Reviewed from film
Veronica Posth
Oleg Stepanov, one of the many outstanding dancers in the ensemble of Tanztheater Wuppertal Pina Bausch is also a brilliant and innovative freelance performer. His dance language continues to emerge in intriguing creations that lead to fresh discoveries.
His most recent multi-media piece, I can’t be present due to traveling, has impactful features that not only engages the audience intimately, but also allows brings forth ideas about the fragilities and endangered outcomes that face humans in relation to post humans. It gives space to reflect on the solitude of the individual in a multi-connected world, about paradoxes of new kinds of intelligence and interactions and ultimately, about the subsequent discord and incompatibility of different types of communication.
A giant airy cube made out of fragile foil (think of a softer version of kitchen aluminium foil) stands alone at the beginning of the show. It looks like a harmless monster that clumsily moves across the space. As it moves, it produces waves of indecipherable sound; noises that bring to mind a cavernous industrial building.

No human presence yet; just this massive cube that sucks up a microphone. It is a creature with its own vital force, an unpredictable presence and protagonist.
Suddenly the cube gives space to Stepanov to be visible. He lies down, supine, totally abandoned, but is soon once again swallowed by the big moving creature. Finally unveiled fully, he is on the floor, lying in front of a standing microphone. He’s worried, thinking about his next move. After a few seconds, he impetuously stands and a female robotic voice starts reciting:
I am surprised how silent you are… I must say something… It might disappear quickly, again. Sometimes, I think… Sometimes, I don’t… What, is, in me…from me…
Back on the floor, Stepanov moves as if possessed by spasms.

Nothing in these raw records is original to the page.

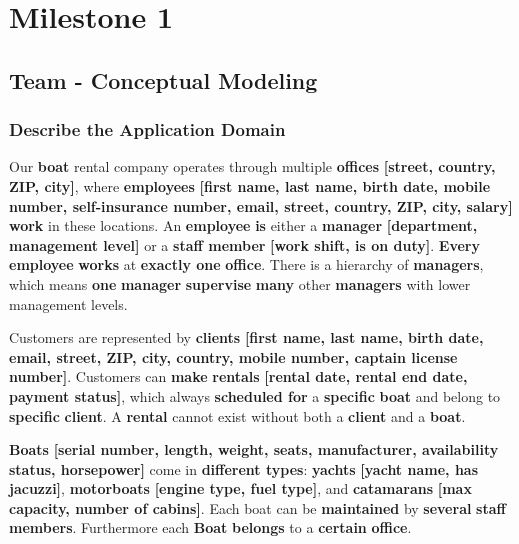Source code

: \documentclass[a4paper, 11pt]{article}          %
\begin{document}

\newcommand{\entity}[1]{\textcolor{entityblue}{\textbf{#1}}}
\newcommand{\attribute}[1]{\textcolor{attributeyellow}{\textbf{#1}}}
\newcommand{\relationship}[1]{\textcolor{relationshippink}{\textbf{#1}}}
\newcommand{\cardinality}[1]{\textcolor{cardinalitygreen}{\textbf{#1}}}


\section{Milestone 1}

\subsection{Team - Conceptual Modeling}                           
\subsubsection{Describe the Application Domain}

Our \entity{boat} rental company operates through multiple \entity{offices} \attribute{[street, country, ZIP, city]}, where \entity{employees} \attribute{[first name, last name, birth date, mobile number, self-insurance number, email, street, country, ZIP, city, salary]} \relationship{work} in these locations. An \entity{employee} \relationship{is} either a \entity{manager} \attribute{[department, management level]} or a \entity{staff member} \attribute{[work shift, is on duty]}. \cardinality{Every} \entity{employee} \relationship{works} at \cardinality{exactly one} \entity{office}. There is a hierarchy of \entity{managers}, which means \cardinality{one} \entity{manager} \relationship{supervise} \cardinality{many} other \entity{managers} with lower management levels.
\par
Customers are represented by \entity{clients} \attribute{[first name, last name, birth date, email, street, ZIP, city, country, mobile number, captain license number]}. Customers can \relationship{make} \entity{rentals} \attribute{[rental date, rental end date, payment status]}, which always \relationship{scheduled for} a \cardinality{specific} \entity{boat} and belong to \cardinality{specific} \entity{client}. A \entity{rental} cannot exist without both a \entity{client} and a \entity{boat}.
\par
\entity{Boats} \attribute{[serial number, length, weight, seats, manufacturer, availability status, horsepower]} come in \relationship{different types}: \entity{yachts} \attribute{[yacht name, has jacuzzi]}, \entity{motorboats} \attribute{[engine type, fuel type]}, and \entity{catamarans} \attribute{[max capacity, number of cabins]}. Each boat can be \relationship{maintained} by \cardinality{several} \entity{staff members}. Furthermore each \entity{Boat} \relationship{belongs} to a \cardinality{certain} \entity{office}.
\end{document}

The female voice moves on:
Would you like to separate, ourselves, from all previous existence, and disappear, the next moment? Let’s mainly, listen, and nor react today, I know, it’s too much, in the morning. Which predestination, can we give, to the whole world, when we finally decode, and decrypt it and will have it, at our disposal…

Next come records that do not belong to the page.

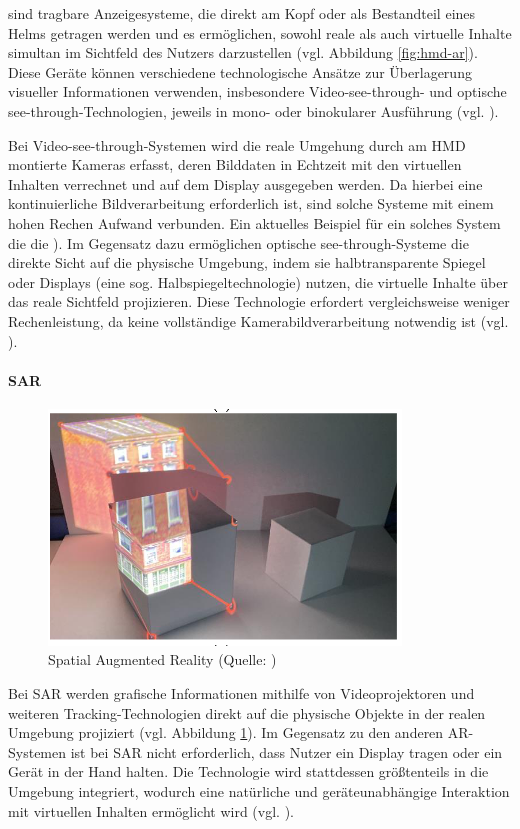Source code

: sind tragbare Anzeigesysteme, die direkt am Kopf oder als Bestandteil eines Helms getragen werden und es ermöglichen, sowohl reale als auch virtuelle Inhalte simultan im Sichtfeld des Nutzers darzustellen (vgl. Abbildung \ref{fig:hmd-ar}). Diese Geräte können verschiedene technologische Ansätze zur Überlagerung visueller Informationen verwenden, insbesondere Video-see-through- und optische see-through-Technologien, jeweils in mono- oder binokularer Ausführung (vgl. \citealp[S. 346]{carmigniani_augmented_2011}).

Bei Video-see-through-Systemen wird die reale Umgehung durch am \ac{HMD} montierte Kameras erfasst, deren Bilddaten in Echtzeit mit den virtuellen Inhalten verrechnet und auf dem Display ausgegeben werden. Da hierbei eine kontinuierliche Bildverarbeitung erforderlich ist, sind solche Systeme mit einem hohen Rechen
Aufwand verbunden. Ein aktuelles Beispiel für ein solches System die die \cite{htc_vive_2023}). Im Gegensatz dazu ermöglichen optische see-through-Systeme die direkte Sicht auf die physische Umgebung, indem sie halbtransparente Spiegel oder Displays (eine sog. Halbspiegeltechnologie) nutzen, die virtuelle Inhalte über das reale Sichtfeld projizieren. Diese Technologie erfordert vergleichsweise weniger Rechenleistung, da keine vollständige Kamerabildverarbeitung notwendig ist (vgl. \citealp[S. 346f]{carmigniani_augmented_2011}).

\paragraph{\ac{SAR}}
\begin{figure}[ht]
\centering
\includegraphics[width=0.5\linewidth]{content/pictures/spatial-ar.PNG}
\caption{Spatial Augmented Reality (Quelle: \citealp[S. 7]{jin_bim-based_2020})}
\label{fig:spatial-ar}
\end{figure}

Bei \ac{SAR} werden grafische Informationen mithilfe von Videoprojektoren und weiteren Tracking-Technologien direkt auf die physische Objekte in der realen Umgebung projiziert (vgl. Abbildung \ref{fig:spatial-ar}). Im Gegensatz zu den anderen \ac{AR}-Systemen ist bei \ac{SAR} nicht erforderlich, dass Nutzer ein Display tragen oder ein Gerät in der Hand halten. Die Technologie wird stattdessen größtenteils in die Umgebung integriert, wodurch eine natürliche und geräteunabhängige Interaktion mit virtuellen Inhalten ermöglicht wird (vgl. \citealp[S. 348]{carmigniani_augmented_2011}).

Trying to stand, Stepanov appears to fight with gravity. He attacks the cube; head first, then with one of his hands. One senses he is rejected. Yet, slowly, a dialogue with the strange, flexible but sturdy giant emerges. The interaction is beautiful as they play hide and seek, animated by a childish desire for fun. The cube is fascinating, constantly changing form and colour. A true metamorphic being.

Another interruption. Back at the mic, Stepanov appears about to say something but instead we again hear the woman:
Why do I do what I don’t really want? Why do I have to do something good? Why am I here? We have to put pressure and a voice out there. I make no promises, or agree on anything… I said nothing. Nothing, what I said. Please do not forget.

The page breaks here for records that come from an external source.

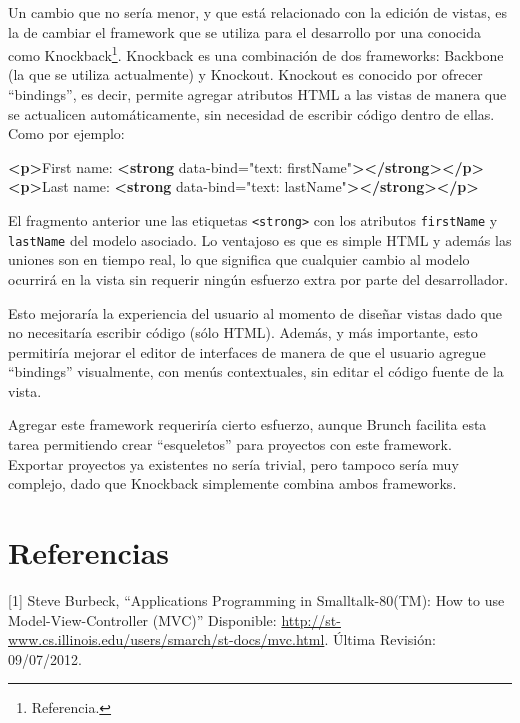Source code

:\documentclass[12pt,titlepage,]{article}
\newenvironment{Shaded}{}{}
\newcommand{\KeywordTok}[1]{\textcolor[rgb]{0.00,0.44,0.13}{\textbf{{#1}}}}
\newcommand{\StringTok}[1]{\textcolor[rgb]{0.25,0.44,0.63}{{#1}}}
\newcommand{\OtherTok}[1]{\textcolor[rgb]{0.00,0.44,0.13}{{#1}}}
\newcommand{\NormalTok}[1]{{#1}}
\begin{document}
Un cambio que no sería menor, y que está relacionado con la edición de
vistas, es la de cambiar el framework que se utiliza para el desarrollo
por una conocida como Knockback\footnote{Referencia.}. Knockback es una
combinación de dos frameworks: Backbone (la que se utiliza actualmente)
y Knockout. Knockout es conocido por ofrecer ``bindings'', es decir,
permite agregar atributos HTML a las vistas de manera que se actualicen
automáticamente, sin necesidad de escribir código dentro de ellas. Como
por ejemplo:

\begin{Shaded}
\begin{Highlighting}[]
\KeywordTok{<p>}\NormalTok{First name: }\KeywordTok{<strong}\OtherTok{ data-bind=}\StringTok{"text: firstName"}\KeywordTok{></strong></p>}
\KeywordTok{<p>}\NormalTok{Last name: }\KeywordTok{<strong}\OtherTok{ data-bind=}\StringTok{"text: lastName"}\KeywordTok{></strong></p>}
\end{Highlighting}
\end{Shaded}

El fragmento anterior une las etiquetas
\texttt{\textless{}strong\textgreater{}} con los atributos
\texttt{firstName} y \texttt{lastName} del modelo asociado. Lo ventajoso
es que es simple HTML y además las uniones son en tiempo real, lo que
significa que cualquier cambio al modelo ocurrirá en la vista sin
requerir ningún esfuerzo extra por parte del desarrollador.

Esto mejoraría la experiencia del usuario al momento de diseñar vistas
dado que no necesitaría escribir código (sólo HTML). Además, y más
importante, esto permitiría mejorar el editor de interfaces de manera de
que el usuario agregue ``bindings'' visualmente, con menús contextuales,
sin editar el código fuente de la vista.

Agregar este framework requeriría cierto esfuerzo, aunque Brunch
facilita esta tarea permitiendo crear ``esqueletos'' para proyectos con
este framework. Exportar proyectos ya existentes no sería trivial, pero
tampoco sería muy complejo, dado que Knockback simplemente combina ambos
frameworks.

\clearpage
\newpage

\section{Referencias}

{[}1{]} Steve Burbeck, ``Applications Programming in Smalltalk-80(TM):
How to use Model-View-Controller (MVC)'' Disponible:
\href{http://st-www.cs.illinois.edu/users/smarch/st-docs/mvc.html}{http://st-www.cs.illinois.edu/users/smarch/st-docs/mvc.html}.
Última Revisión: 09/07/2012.
\end{document}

As the robotic voice keeps asking ‘whys’, Stepanov hides himself in the cube, looking like an animal entering and adjusting in his nest.
Any sense of comfort is soon broken when he suddenly emerges with pig ears. In a dark green light, he looks at himself and his limbs, seemingly not recognising the creature he is. He touches his new ears, looks at his arms and legs. He’s confused. Things have shifted inside and out. Then he immerses in the soft sculpture that now is no longer a cube rather a fluffy and flaccid textile wrap.
Meaning starts to become clear in the last few minutes when we are faced by a big screen on which a man translates through sign language humankind’s evolution from nomads to farmers, the female robotic voice translating into words before jumping into the history of sign language, creating confusion in both the video and the audience. Stepanov’s point is that both the meaning of what the man is saying and the form of communication are codes of in a coordinated system. Inevitably we are drawn to reflect upon the complexity of communication but most of all about its context: where and when it takes place.
Stepanov fades away with his completely deflated companion, fluorescent and shiny but a magic creature breathing its last breaths. The human presence has been absorbed by it. What remains are the last sparkles of something that recalls sea corals before dying; a shining, magnetic, wonderful beauty that it won’t be seen anymore, but that will stay in mind for a long time.